Before resigning from Council to run for mayor, as city law requires, Kenney showed independence, too. He successfully challenged the mayor and police commissioner to decriminalize marijuana possession, heading off thousands of needless arrests annually; almost lost his seat for opposing the abused and costly city retirement perk known as DROP; and parted with his relatively conservative South Philadelphia base and beginnings to support same-sex partner benefits.
But more than their considerable experience, it's the conspicuous support of an array of wealthy interests that makes Kenney and Williams the top contenders - and makes for serious reservations about both.
The more than 40 labor organizations backing Kenney include John J. Dougherty's powerful electricians' union - which already wields significant sway over Council to the detriment of the city - as well as the public employee unions he would face at the bargaining table.
Williams' avid supporters, meanwhile, include the malcontent carpenters' union - which is still waging a rearguard war on the Convention Center's newfound viability - and the founders of the suburban securities trading and investment firm Susquehanna International Group. In 2010, the same trio of Main Line benefactors shattered Pennsylvania campaign contribution records (which is no mean feat) with seven-figure donations to Williams' failed gubernatorial campaign.
Deepening these ties, the senator has shared a top employee with a political action committee and an education nonprofit funded by the same supporters. Education tax credits Williams championed effectively subsidized the Susquehanna partners' donations to that nonprofit and others.
Kenney, too, has helped his backers, especially by forcing the city's ailing pension fund to disgorge millions in additional public employee benefits even though it's not halfway prepared to meet its obligations.
Does the field offer an alternative to these two? Diaz is the most likely, with an up-from-Harlem personal story, impressive resumé, and considered policy proposals. But his extensive public service - as a Common Pleas Court judge, U.S. Department of Housing and Urban Development general counsel, and city solicitor - falls short of the political experience of the front-runners. Perhaps partly as a result, he has struggled to draw broad support.
Candidate Lynne Abraham enjoys considerable notoriety thanks to two decades as the city's staunchly law-and-order district attorney. But in positioning herself as a moderate reformer, she has frequently been at odds with a record that was uncompromisingly tough on violent crime and disturbingly mushy on political corruption and police misconduct.
On the other end of the longevity spectrum, former Philadelphia Gas Works executive and mayoral aide Doug Oliver offers much promise but too little heft to run one of the nation's biggest cities.

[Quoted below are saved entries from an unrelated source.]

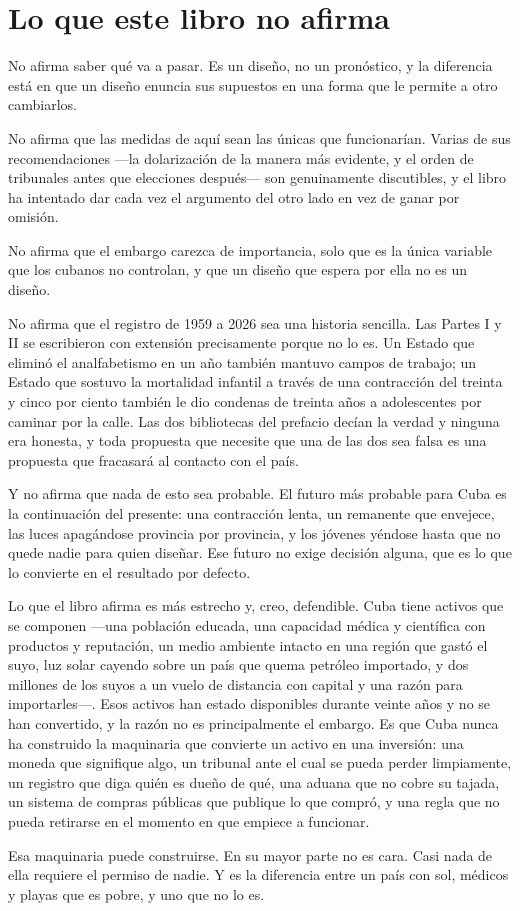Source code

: \section{Lo que este libro no afirma}

No afirma saber qué va a pasar. Es un diseño, no un pronóstico, y la diferencia está en que un diseño
enuncia sus supuestos en una forma que le permite a otro cambiarlos.

No afirma que las medidas de aquí sean las únicas que funcionarían. Varias de sus recomendaciones
---la dolarización de la manera más evidente, y el orden de tribunales antes que elecciones
después--- son genuinamente discutibles, y el libro ha intentado dar cada vez el argumento del otro
lado en vez de ganar por omisión.

No afirma que el embargo carezca de importancia, solo que es la única variable que los cubanos no
controlan, y que un diseño que espera por ella no es un diseño.

No afirma que el registro de 1959 a 2026 sea una historia sencilla. Las Partes I y II se escribieron
con extensión precisamente porque no lo es. Un Estado que eliminó el analfabetismo en un año también
mantuvo campos de trabajo; un Estado que sostuvo la mortalidad infantil a través de una contracción
del treinta y cinco por ciento también le dio condenas de treinta años a adolescentes por caminar por
la calle. Las dos bibliotecas del prefacio decían la verdad y ninguna era honesta, y toda propuesta
que necesite que una de las dos sea falsa es una propuesta que fracasará al contacto con el país.

Y no afirma que nada de esto sea probable. El futuro más probable para Cuba es la continuación del
presente: una contracción lenta, un remanente que envejece, las luces apagándose provincia por
provincia, y los jóvenes yéndose hasta que no quede nadie para quien diseñar. Ese futuro no exige
decisión alguna, que es lo que lo convierte en el resultado por defecto.

Lo que el libro afirma es más estrecho y, creo, defendible. Cuba tiene activos que se componen ---una
población educada, una capacidad médica y científica con productos y reputación, un medio ambiente
intacto en una región que gastó el suyo, luz solar cayendo sobre un país que quema petróleo
importado, y dos millones de los suyos a un vuelo de distancia con capital y una razón para
importarles---. Esos activos han estado disponibles durante veinte años y no se han convertido, y la
razón no es principalmente el embargo. Es que Cuba nunca ha construido la maquinaria que convierte un
activo en una inversión: una moneda que signifique algo, un tribunal ante el cual se pueda perder
limpiamente, un registro que diga quién es dueño de qué, una aduana que no cobre su tajada, un
sistema de compras públicas que publique lo que compró, y una regla que no pueda retirarse en el
momento en que empiece a funcionar.

Esa maquinaria puede construirse. En su mayor parte no es cara. Casi nada de ella requiere el permiso
de nadie. Y es la diferencia entre un país con sol, médicos y playas que es pobre, y uno que no lo es.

The candidates' platforms differ mainly in emphasis and nuance. Kenney's education priorities include universal high-quality prekindergarten and school-based social services; Williams, who once ran a charter school with mixed results, advocates stronger charter oversight and mayoral control of the district. Kenney would boost police resources and prisoner reintegration, while Williams stresses police oversight and alternatives to incarceration. Kenney emphasizes services for new immigrants, one of his causes on Council, while Williams proposes more incentives to buoy minority-owned businesses.
For two men representing different facets of the city - the passionate Irish Catholic son of a firefighter from East Passyunk; the even-keeled son of an African American politician from Cobbs Creek - they are a remarkably close match. But the balance of power in City Hall isn't so close. Because the unions backing Kenney already wield too much influence, The Inquirer's choice for the Democratic nomination is ANTHONY WILLIAMS.